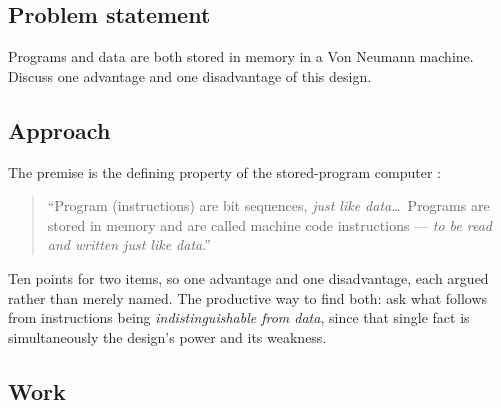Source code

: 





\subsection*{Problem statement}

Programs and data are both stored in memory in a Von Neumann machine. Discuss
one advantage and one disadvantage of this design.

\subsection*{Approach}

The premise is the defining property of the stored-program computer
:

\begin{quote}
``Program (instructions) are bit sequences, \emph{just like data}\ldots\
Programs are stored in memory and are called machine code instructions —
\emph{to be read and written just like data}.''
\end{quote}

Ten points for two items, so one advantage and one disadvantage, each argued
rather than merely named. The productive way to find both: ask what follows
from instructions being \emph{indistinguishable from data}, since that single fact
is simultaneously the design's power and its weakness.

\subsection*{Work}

==

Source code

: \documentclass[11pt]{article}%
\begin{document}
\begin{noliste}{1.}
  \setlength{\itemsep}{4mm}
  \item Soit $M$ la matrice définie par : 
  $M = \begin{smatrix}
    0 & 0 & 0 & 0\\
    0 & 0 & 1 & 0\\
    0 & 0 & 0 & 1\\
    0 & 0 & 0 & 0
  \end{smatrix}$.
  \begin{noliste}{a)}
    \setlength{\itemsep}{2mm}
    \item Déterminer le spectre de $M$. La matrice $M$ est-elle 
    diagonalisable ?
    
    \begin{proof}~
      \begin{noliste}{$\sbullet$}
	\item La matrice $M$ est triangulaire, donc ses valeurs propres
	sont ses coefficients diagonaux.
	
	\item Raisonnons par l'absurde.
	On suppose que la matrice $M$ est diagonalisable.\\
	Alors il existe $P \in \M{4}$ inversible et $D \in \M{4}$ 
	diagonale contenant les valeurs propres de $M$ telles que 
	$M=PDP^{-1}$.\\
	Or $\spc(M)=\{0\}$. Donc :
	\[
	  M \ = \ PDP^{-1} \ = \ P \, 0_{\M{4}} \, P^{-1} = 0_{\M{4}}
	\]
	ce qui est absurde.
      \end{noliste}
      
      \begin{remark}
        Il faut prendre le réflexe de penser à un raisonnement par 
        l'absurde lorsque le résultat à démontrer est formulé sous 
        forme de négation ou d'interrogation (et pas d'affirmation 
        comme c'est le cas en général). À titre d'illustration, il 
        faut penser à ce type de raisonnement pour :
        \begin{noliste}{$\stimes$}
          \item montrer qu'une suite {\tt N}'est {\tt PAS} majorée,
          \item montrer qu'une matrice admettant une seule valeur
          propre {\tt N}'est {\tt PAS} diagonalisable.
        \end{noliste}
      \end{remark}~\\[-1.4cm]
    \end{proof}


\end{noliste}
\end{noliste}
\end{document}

* WHAT YOU NEED TO DO:
Copy each line of the data that contains the word "itemsep", leaving the other lines out.

* RESULT:
  \setlength{\itemsep}{4mm}
    \setlength{\itemsep}{2mm}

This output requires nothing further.